BU ADAM BENİM, TAMAM ARTIK DEMİYORUM
Hiçbir zaman “Bu adam benim, tamam artık” demiyorum. Her an elimden kayıp gidebilir. Bu korkuyu hep içimde taşıyorum. Efe’nin de taşıdığını biliyorum. Zaten insan o korkuyu içinde duyduğu zaman başka bir tarafa dönüp bakamıyor.

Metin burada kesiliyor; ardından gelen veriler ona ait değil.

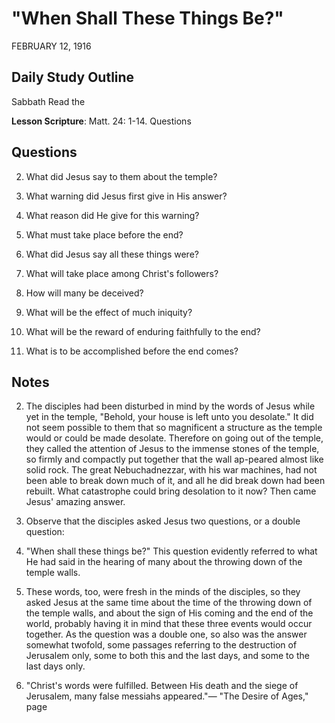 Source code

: # "When Shall These Things Be?"
FEBRUARY 12, 1916

## Daily Study Outline

Sabbath Read the

**Lesson Scripture**: Matt. 24: 1-14. Questions

## Questions

2. What did Jesus say to them about the temple? 

5. What warning did Jesus first give in His answer? 

6. What reason did He give for this warning? 

9. What must take place before the end? 

10. What did Jesus say all these things were? 

13. What will take place among Christ's followers? 

14. How will many be deceived? 

15. What will be the effect of much iniquity? 

16. What will be the reward of enduring faithfully to the end? 

17. What is to be accomplished before the end comes? 

## Notes

2. The disciples had been disturbed in mind by the words of Jesus while yet in the temple, "Behold, your house is left unto you desolate." It did not seem possible to them that so magnificent a structure as the temple would or could be made desolate. Therefore on going out of the temple, they called the attention of Jesus to the immense stones of the temple, so firmly and compactly put together that the wall ap-peared almost like solid rock. The great Nebuchadnezzar, with his war machines, had not been able to break down much of it, and all he did break down had been rebuilt. What catastrophe could bring desolation to it now? Then came Jesus' amazing answer.

3. Observe that the disciples asked Jesus two questions, or a double question:

1. "When shall these things be?" This question evidently referred to what He had said in the hearing of many about the throwing down of the temple walls.

39. These words, too, were fresh in the minds of the disciples, so they asked Jesus at the same time about the time of the throwing down of the temple walls, and about the sign of His coming and the end of the world, probably having it in mind that these three events would occur together. As the question was a double one, so also was the answer somewhat twofold, some passages referring to the destruction of Jerusalem only, some to both this and the last days, and some to the last days only.

3. "Christ's words were fulfilled. Between His death and the siege of Jerusalem, many false messiahs appeared."— "The Desire of Ages," page
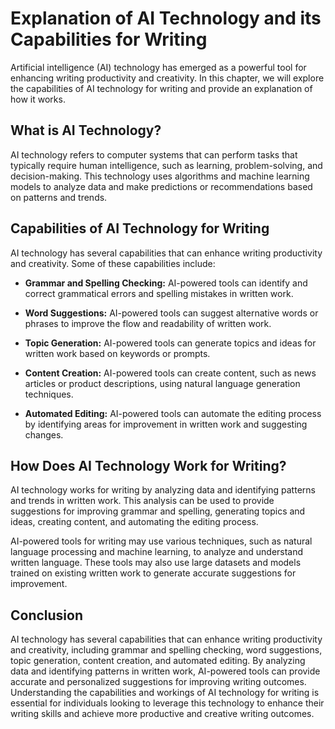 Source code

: Explanation of AI Technology and its Capabilities for Writing
=================================================================================================================

Artificial intelligence (AI) technology has emerged as a powerful tool for enhancing writing productivity and creativity. In this chapter, we will explore the capabilities of AI technology for writing and provide an explanation of how it works.

What is AI Technology?
----------------------

AI technology refers to computer systems that can perform tasks that typically require human intelligence, such as learning, problem-solving, and decision-making. This technology uses algorithms and machine learning models to analyze data and make predictions or recommendations based on patterns and trends.

Capabilities of AI Technology for Writing
-----------------------------------------

AI technology has several capabilities that can enhance writing productivity and creativity. Some of these capabilities include:

* **Grammar and Spelling Checking:** AI-powered tools can identify and correct grammatical errors and spelling mistakes in written work.

* **Word Suggestions:** AI-powered tools can suggest alternative words or phrases to improve the flow and readability of written work.

* **Topic Generation:** AI-powered tools can generate topics and ideas for written work based on keywords or prompts.

* **Content Creation:** AI-powered tools can create content, such as news articles or product descriptions, using natural language generation techniques.

* **Automated Editing:** AI-powered tools can automate the editing process by identifying areas for improvement in written work and suggesting changes.

How Does AI Technology Work for Writing?
----------------------------------------

AI technology works for writing by analyzing data and identifying patterns and trends in written work. This analysis can be used to provide suggestions for improving grammar and spelling, generating topics and ideas, creating content, and automating the editing process.

AI-powered tools for writing may use various techniques, such as natural language processing and machine learning, to analyze and understand written language. These tools may also use large datasets and models trained on existing written work to generate accurate suggestions for improvement.

Conclusion
----------

AI technology has several capabilities that can enhance writing productivity and creativity, including grammar and spelling checking, word suggestions, topic generation, content creation, and automated editing. By analyzing data and identifying patterns in written work, AI-powered tools can provide accurate and personalized suggestions for improving writing outcomes. Understanding the capabilities and workings of AI technology for writing is essential for individuals looking to leverage this technology to enhance their writing skills and achieve more productive and creative writing outcomes.
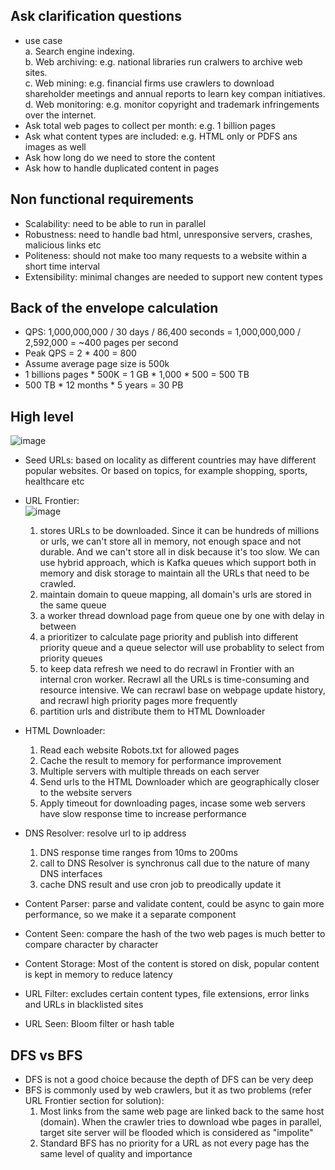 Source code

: ## Ask clarification questions
* use case  
  a. Search engine indexing.  
  b. Web archiving: e.g. national libraries run cralwers to archive web sites.  
  c. Web mining: e.g. financial firms use crawlers to download shareholder meetings and annual reports to learn key compan initiatives.  
  d. Web monitoring: e.g. monitor copyright and trademark infringements over the internet.  
* Ask total web pages to collect per month: e.g. 1 billion pages
* Ask what content types are included: e.g. HTML only or PDFS ans images as well
* Ask how long do we need to store the content
* Ask how to handle duplicated content in pages

## Non functional requirements
* Scalability: need to be able to run in parallel
* Robustness: need to handle bad html, unresponsive servers, crashes, malicious links etc
* Politeness: should not make too many requests to a website within a short time interval
* Extensibility: minimal changes are needed to support new content types

## Back of the envelope calculation
* QPS: 1,000,000,000 / 30 days / 86,400 seconds = 1,000,000,000 / 2,592,000 = ~400 pages per second
* Peak QPS = 2 * 400 = 800
* Assume average page size is 500k
* 1 billions pages * 500K = 1 GB * 1,000 * 500 = 500 TB
* 500 TB * 12 months * 5 years = 30 PB

## High level
![image](https://user-images.githubusercontent.com/68412871/193431435-c5527345-15b0-4fee-859b-6f679f091954.png)

* Seed URLs: based on locality as different countries may have different popular websites. Or based on topics, for example shopping, sports, healthcare etc
* URL Frontier:   
![image](https://user-images.githubusercontent.com/68412871/193436707-9381a360-afed-41ea-a3bf-14a6e23ef78c.png)

  1. stores URLs to be downloaded. Since it can be hundreds of millions or urls, we can't store all in memory, not enough space and not durable. And we can't store all in disk because it's too slow. We can use hybrid approach, which is Kafka queues which support both in memory and disk storage to maintain all the URLs that need to be crawled.
  2. maintain domain to queue mapping, all domain's urls are stored in the same queue
  3. a worker thread download page from queue one by one with delay in between
  4. a prioritizer to calculate page priority and publish into different priority queue and a queue selector will use probablity to select from priority queues
  5. to keep data refresh we need to do recrawl in Frontier with an internal cron worker. Recrawl all the URLs is time-consuming and resource intensive. We can recrawl base on webpage update history, and recrawl high priority pages more frequently
  6. partition urls and distribute them to HTML Downloader
* HTML Downloader:
  1. Read each website Robots.txt for allowed pages
  2. Cache the result to memory for performance improvement
  3. Multiple servers with multiple threads on each server
  4. Send urls to the HTML Downloader which are geographically closer to the website servers
  5. Apply timeout for downloading pages, incase some web servers have slow response time to increase performance
* DNS Resolver: resolve url to ip address
  1. DNS response time ranges from 10ms to 200ms
  2. call to DNS Resolver is synchronus call due to the nature of many DNS interfaces
  3. cache DNS result and use cron job to preodically update it
* Content Parser: parse and validate content, could be async to gain more performance, so we make it a separate component
* Content Seen: compare the hash of the two web pages is much better to compare character by character
* Content Storage: Most of the content is stored on disk, popular content is kept in memory to reduce latency
* URL Filter: excludes certain content types, file extensions, error links and URLs in blacklisted sites
* URL Seen: Bloom filter or hash table

## DFS vs BFS
* DFS is not a good choice because the depth of DFS can be very deep
* BFS is commonly used by web crawlers, but it as two problems (refer URL Frontier section for solution):
  1. Most links from the same web page are linked back to the same host (domain). When the crawler tries to download wbe pages in parallel, target site server will be flooded which is considered as "impolite"
  2. Standard BFS has no priority for a URL as not every page has the same level of quality and importance

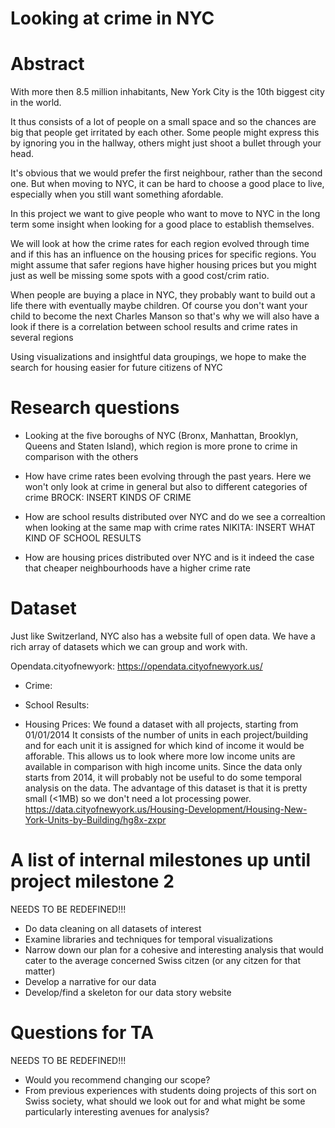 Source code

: # Looking at crime in NYC

# Abstract
With more then 8.5 million inhabitants, New York City is the 10th biggest city in the world.

It thus consists of a lot of people on a small space and so the chances are big that people get irritated by each other.
Some people might express this by ignoring you in the hallway, others might just shoot a bullet through your head.

It's obvious that we would prefer the first neighbour, rather than the second one.
But when moving to NYC, it can be hard to choose a good place to live, especially when you still want something afordable.

In this project we want to give people who want to move to NYC in the long term some insight when looking for a good place to establish themselves.

We will look at how the crime rates for each region evolved through time and if this has an influence on the housing prices for specific regions. You might assume that safer regions have higher housing prices but you might just as well be missing some spots with a good cost/crim ratio.

When people are buying a place in NYC, they probably want to build out a life there with eventually maybe children. Of course you don't want your child to become the next Charles Manson so that's why we will also have a look if there is a correlation between school results and crime rates in several regions

Using visualizations and insightful data groupings, we hope to make the search for housing easier for future citizens of NYC


# Research questions
* Looking at the five boroughs of NYC (Bronx, Manhattan, Brooklyn, Queens and Staten Island), which region is more prone to crime in comparison with the others

* How have crime rates been evolving through the past years. Here we won't only look at crime in general but also to different categories of crime BROCK: INSERT KINDS OF CRIME

* How are school results distributed over NYC and do we see a correaltion when looking at the same map with crime rates NIKITA: INSERT WHAT KIND OF SCHOOL RESULTS

* How are housing prices distributed over NYC and is it indeed the case that cheaper neighbourhoods have a higher crime rate


# Dataset
Just like Switzerland, NYC also has a website full of open data. We have a rich array of datasets 
which we can group and work with.

Opendata.cityofnewyork:
    https://opendata.cityofnewyork.us/
    
    
* Crime:

* School Results:

* Housing Prices:
    We found a dataset with all projects, starting from 01/01/2014
    It consists of the number of units in each project/building and for each unit it is assigned for which kind of income it would be afforable. This allows us to look where more low income units are available in comparison with high income units.
    Since the data only starts from 2014, it will probably not be useful to do some temporal analysis on the data.
    The advantage of this dataset is that it is pretty small (<1MB) so we don't need a lot processing power.
    https://data.cityofnewyork.us/Housing-Development/Housing-New-York-Units-by-Building/hg8x-zxpr


# A list of internal milestones up until project milestone 2
NEEDS TO BE REDEFINED!!!

* Do data cleaning on all datasets of interest
* Examine libraries and techniques for temporal visualizations
* Narrow down our plan for a cohesive and interesting analysis that would cater
  to the average concerned Swiss citzen (or any citzen for that matter)
* Develop a narrative for our data
* Develop/find a skeleton for our data story website

# Questions for TA
NEEDS TO BE REDEFINED!!!
* Would you recommend changing our scope? 
* From previous experiences with students doing projects of this sort on Swiss
society, what should we look out for and what might be some particularly
interesting avenues for analysis?
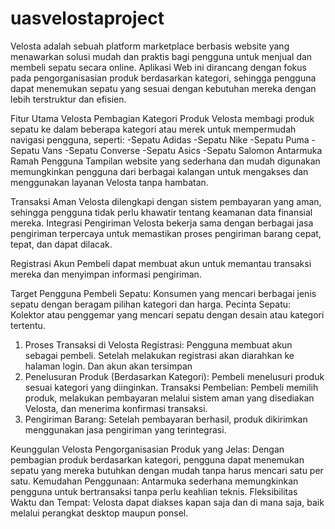 ﻿# uasvelostaproject
Velosta adalah sebuah platform marketplace berbasis website yang menawarkan solusi mudah dan praktis bagi pengguna untuk menjual dan membeli sepatu secara online. Aplikasi Web ini dirancang dengan fokus pada pengorganisasian produk berdasarkan kategori, sehingga pengguna dapat menemukan sepatu yang sesuai dengan kebutuhan mereka dengan lebih terstruktur dan efisien.

Fitur Utama Velosta
Pembagian Kategori Produk Velosta membagi produk sepatu ke dalam beberapa kategori atau merek untuk mempermudah navigasi pengguna, seperti:
-Sepatu Adidas
-Sepatu Nike
-Sepatu Puma
-Sepatu Vans
-Sepatu Converse
-Sepatu Asics
-Sepatu Salomon
Antarmuka Ramah Pengguna Tampilan website yang sederhana dan mudah digunakan memungkinkan pengguna dari berbagai kalangan untuk mengakses dan menggunakan layanan Velosta tanpa hambatan.

Transaksi Aman Velosta dilengkapi dengan sistem pembayaran yang aman, sehingga pengguna tidak perlu khawatir tentang keamanan data finansial mereka.
Integrasi Pengiriman Velosta bekerja sama dengan berbagai jasa pengiriman terpercaya untuk memastikan proses pengiriman barang cepat, tepat, dan dapat dilacak.

Registrasi Akun
Pembeli dapat membuat akun untuk memantau transaksi mereka dan menyimpan informasi pengiriman.

Target Pengguna
Pembeli Sepatu: Konsumen yang mencari berbagai jenis sepatu dengan beragam pilihan kategori dan harga.
Pecinta Sepatu: Kolektor atau penggemar yang mencari sepatu dengan desain atau kategori tertentu.

1. Proses Transaksi di Velosta
Registrasi: Pengguna membuat akun sebagai pembeli. Setelah melakukan registrasi akan diarahkan ke halaman login. Dan akun akan tersimpan
2. Penelusuran Produk (Berdasarkan Kategori): Pembeli menelusuri produk sesuai kategori yang diinginkan.
Transaksi Pembelian: Pembeli memilih produk, melakukan pembayaran melalui sistem aman yang disediakan Velosta, dan menerima konfirmasi transaksi.
3. Pengiriman Barang: Setelah pembayaran berhasil, produk dikirimkan menggunakan jasa pengiriman yang terintegrasi.

Keunggulan Velosta
Pengorganisasian Produk yang Jelas: Dengan pembagian produk berdasarkan kategori, pengguna dapat menemukan sepatu yang mereka butuhkan dengan mudah tanpa harus mencari satu per satu.
Kemudahan Penggunaan: Antarmuka sederhana memungkinkan pengguna untuk bertransaksi tanpa perlu keahlian teknis.
Fleksibilitas Waktu dan Tempat: Velosta dapat diakses kapan saja dan di mana saja, baik melalui perangkat desktop maupun ponsel.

DOĞURDUM DİYE AYŞE’NİN DE SAHİBİ DEĞİLİM
Doğurdum diye Ayşe’nin sahibi değilim. Benim asli görevim onu doğru bir çocuk, iyi bir insan olarak yetiştirmek. Onun en yakın kız arkadaşı olmak istiyorum. Daha üç aylık ama şimdiden birlikte yemek yediğim, sohbet ettiğim bir arkadaşım var.